**What you are asked to do:**
Could you print the listing again exactly, omitting the pictures?

**Listed entries:**
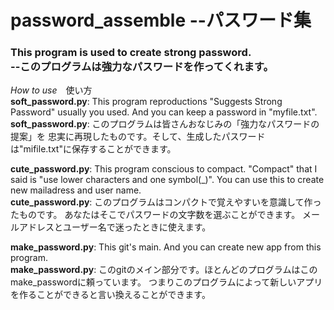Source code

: <h1 text-align=center>password_assemble --パスワード集</h1>
<h3>This program is used to create strong password.<br>
  --このプログラムは強力なパスワードを作ってくれます。</h3>

_How to use_　使い方<br>
**soft_password.py**: This program reproductions "Suggests Strong Password" usually you used.
And you can keep a password in "myfile.txt".<br>
**soft_password.py**: このプログラムは皆さんおなじみの「強力なパスワードの提案」を
忠実に再現したものです。そして、生成したパスワードは"mifile.txt"に保存することができます。

**cute_password.py**: This program conscious to compact.
"Compact" that I said is "use lower characters and one symbol(_)".
You can use this to create new mailadress and user name.<br>
**cute_password.py**: このプログラムはコンパクトで覚えやすいを意識して作ったものです。
あなたはそこでパスワードの文字数を選ぶことができます。
メールアドレスとユーザー名で迷ったときに使えます。

**make_password.py**: This git's main. And you can create new app from this 
program.<br>
**make_password.py**: このgitのメイン部分です。ほとんどのプログラムはこのmake_passwordに頼っています。
つまりこのプログラムによって新しいアプリを作ることができると言い換えることができます。

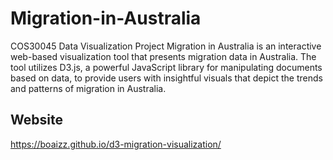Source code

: # Migration-in-Australia
COS30045 Data Visualization Project
Migration in Australia is an interactive web-based visualization tool that presents migration data in Australia. The tool utilizes D3.js, a powerful JavaScript library for manipulating documents based on data, to provide users with insightful visuals that depict the trends and patterns of migration in Australia.
## Website
 https://boaizz.github.io/d3-migration-visualization/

**Written response:**
Source code

: <h1 text-align=center>password_assemble --パスワード集</h1>
<h3>This program is used to create strong password.<br>
  --このプログラムは強力なパスワードを作ってくれます。</h3>

_How to use_　使い方<br>
**soft_password.py**: This program reproductions "Suggests Strong Password" usually you used.
And you can keep a password in "myfile.txt".<br>
**soft_password.py**: このプログラムは皆さんおなじみの「強力なパスワードの提案」を
忠実に再現したものです。そして、生成したパスワードは"mifile.txt"に保存することができます。

**cute_password.py**: This program conscious to compact.
"Compact" that I said is "use lower characters and one symbol(_)".
You can use this to create new mailadress and user name.<br>
**cute_password.py**: このプログラムはコンパクトで覚えやすいを意識して作ったものです。
あなたはそこでパスワードの文字数を選ぶことができます。
メールアドレスとユーザー名で迷ったときに使えます。

**make_password.py**: This git's main. And you can create new app from this 
program.<br>
**make_password.py**: このgitのメイン部分です。ほとんどのプログラムはこのmake_passwordに頼っています。
つまりこのプログラムによって新しいアプリを作ることができると言い換えることができます。

Source code

: # Migration-in-Australia
COS30045 Data Visualization Project
Migration in Australia is an interactive web-based visualization tool that presents migration data in Australia. The tool utilizes D3.js, a powerful JavaScript library for manipulating documents based on data, to provide users with insightful visuals that depict the trends and patterns of migration in Australia.
## Website
 https://boaizz.github.io/d3-migration-visualization/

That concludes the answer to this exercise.